The Conservatives and Liberals joined forces to pass Bill C-33 by 173 votes to 64. The legislation will implement a national renewable-fuels standard, requiring ethanol- and bio- diesel-blended transportation fuels in Canada.

The bill, passed last month, still needs to be approved by the Senate.

If enacted, it would require that gasoline have five-per-cent ethanol content by 2010; and by 2012, it mandates that diesel fuel have a two-per-cent renewable content.

Jeff Passmore, executive vice-president of Iogen Corp., a biotechnology firm specializing in cellulose ethanol (a renewable biofuel that can be used in today’s cars), said the bill and the Renewable Fuel Standard in Canada is a critical development for next-generation biofuels such as cellulosic ethanol.

According to the federal government, next-generation biofuels are renewable alternatives to gasoline, produced from non-traditional feed-stocks such as wheat straw, corn stover, wood residue and switchgrass.

They are also renewable alternatives to diesel, produced from non-traditional feedstocks such as waste oils and animal fats.

Recent media reports and critics have questioned the sustainability of biofuels and noted the increasing amount of corn being diverted from the global food supply to produce fuel.

Articles in Time Magazine, National Geographic and other publications offered evidence on why biofuels are not the social and environmental panacea for soaring oil prices and increasing greenhouse-gas emissions.

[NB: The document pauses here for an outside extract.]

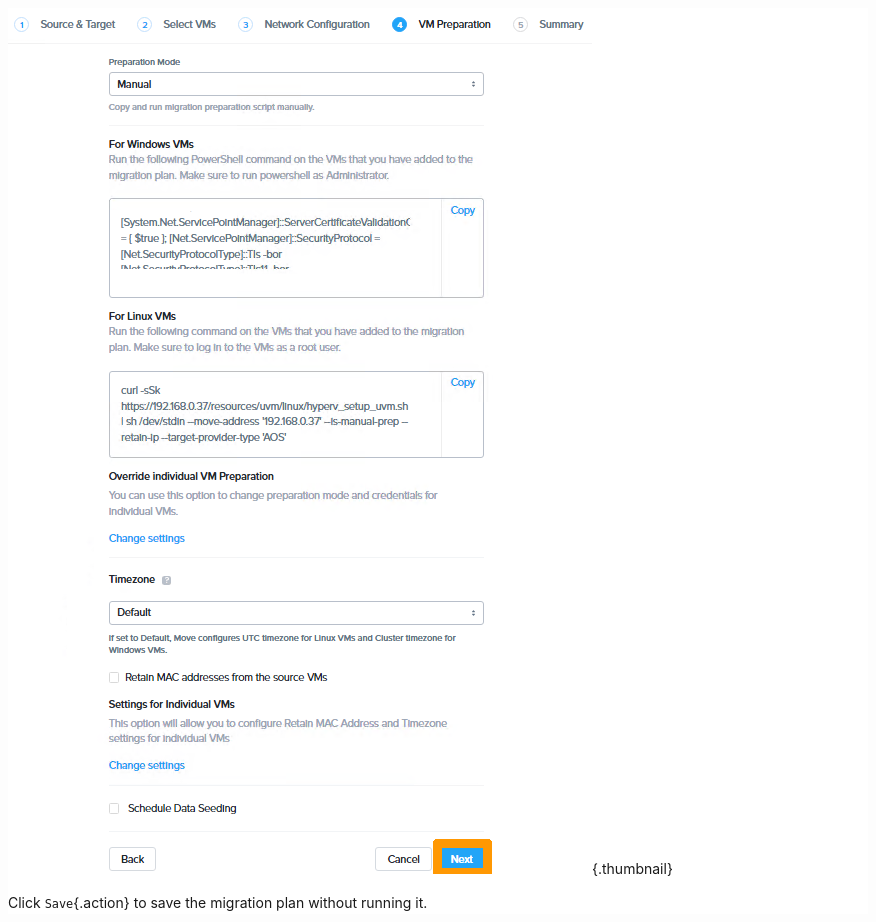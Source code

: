 ![CreateMigrationPLan 06](images/CreateMigrationPlan06.PNG){.thumbnail}

Click `Save`{.action} to save the migration plan without running it.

However, Bob Mann, senior product development with Jantzi Research, an independent investment research firm based in Toronto, says the issue of biofuels is more complex.

For Mann, it boils down to economics. He questions any industry that is supported by government subsidies, saying, “it’s a tenuous way to build a market.”

“In (U.S. President George W.) Bush’s last State of the Nation address, he indicated that biofuel is one solution to the energy crisis,” says Mann.

This was an indication that quotas would be implemented, he adds. “In itself, the (U.S.) government is creating the (domestic) market. Without subsidies or quotas, the market would not be viable.

“The single largest risk is if the government changes,” says Mann. “If a new government decides that biofuels are not good, and they take the subsidies off the table, the industry will crash.”

As a result, he questions if business or consumers should invest in this fledgling industry.

“They need to take into account that, while they think they can pick the winner, there will be a shake-out.

“Even if (the industry) does take off, from a strategic sense, as the first movers, the only advantage will be in building partnerships and locking up supply chains,” says Mann. “Even those companies that are able to enter into competitive agreements, like any typical commodities-based industry – there really will be little advantage in being the first.”

He cites the steel industry as an example. While Western countries initially produced and nurtured steel production, it was Korea, India and Japan that went on to build factories with the latest technologies and quickly assumed the role of primary steel producers.

Social and environmental factors aside, Mann believes it is “better to wait for an industry to mature and then pick a winner.”

Proponents of the biofuel bill, however, disagree.

“Right now, as a result of grain ethanol, we have a market in Canada, we have infrastructure, we have customers using our product, we have companies like GreenField that have earnings and investments and are pouring millions into research and development for next-generation cellulosic ethanol,” says Bob Gallant, president and CEO of GreenField Ethanol.

The company’s plants are based in Chatham and Tiverton, north of London, Ont., and in Vareness, Que., northeast of Montreal.

Greenfield is also in the final stages of construction of a new plant in Johnstown, Ont., 350 kilometres east of Toronto, that will create 50 permanent jobs and more than 200 construction jobs in eastern Ontario. It will also provide farmers with a new market for 20 million surplus bushels of corn per year.

“The passage of Bill C-33 will help companies like ours provide Canadians with a much-needed alternative to expensive, polluting, ozone-depleting non-renewable oil,” says Gallant.